5.4: Protein Families
Protein families are groups of homologous proteins; that is, they have similarities in amino acid sequences and three-dimensional structures. Protein families usually occur because of gene duplication, where an additional copy of a gene is inserted into the genome of an organism. Mutations that change the amino acids but still allow the protein to be properly synthesized, will lead to new protein family members. If these new proteins contain similar amino acids in key locations, protein domains, and possibly the overall three-dimensional structure, can remain similar. Proteins within a family can have as low as 30% amino acid sequence homology but still perform related functions.

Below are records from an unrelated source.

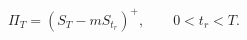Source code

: \documentclass{equation-sheet}
\begin{document}
\begin{equation*}
\Pi_T = \left(S_T-mS_{t_r}\right)^{+},
\qquad 0<t_r<T.
\end{equation*}
\end{document}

Protein superfamilies are larger groups of proteins that have evolved from a more distant ancestor. They generally have lower sequence homology as compared to a protein family but still have significant structural features in common. Each superfamily can contain several protein families with more closely related structures and functions. Some larger families are even further divided into sub-families. The exact distinction as to whether proteins belong to a superfamily, family, or subfamily can vary between classification systems and is still changing as the amount of protein sequence and structural data continues to grow.
The immunoglobulin protein superfamily (IgSF) is one of the largest protein superfamilies; over 700 superfamily members are found in the human genome. All members of the superfamily contain one or more immunoglobulin (Ig) domains. This domain has a unique three-dimensional structure composed of a sandwich of two anti-parallel beta-sheets, and most are involved in cell adhesion or ligand binding. The IgSF contains many families including antigen receptors, cell adhesion molecules (CAMs), cytoskeletal proteins, and several growth-factor and cytokine receptor groups. Several of the larger families are further divided into subfamilies. The antigen receptor family can be further divided into subfamilies: the antibody or immunoglobulin family and the T- cell receptor family; the CAMs can be divided into the NCAM, ICAM, and CD2 related protein families.
Protein family classifications allow scientists to understand functional and evolutionary relationships between proteins. Several online resources can be used to search for known protein families or classify newly discovered proteins. Pfam is one of several online databases where a scientist can search for known proteins and their family members. A researcher can also enter the amino acid sequence of a newly discovered protein to see if it might belong to a known family of proteins due to sequence similarity. This can provide a testable hypothesis as to the possible role of the novel protein as family members often have similar structures and functions.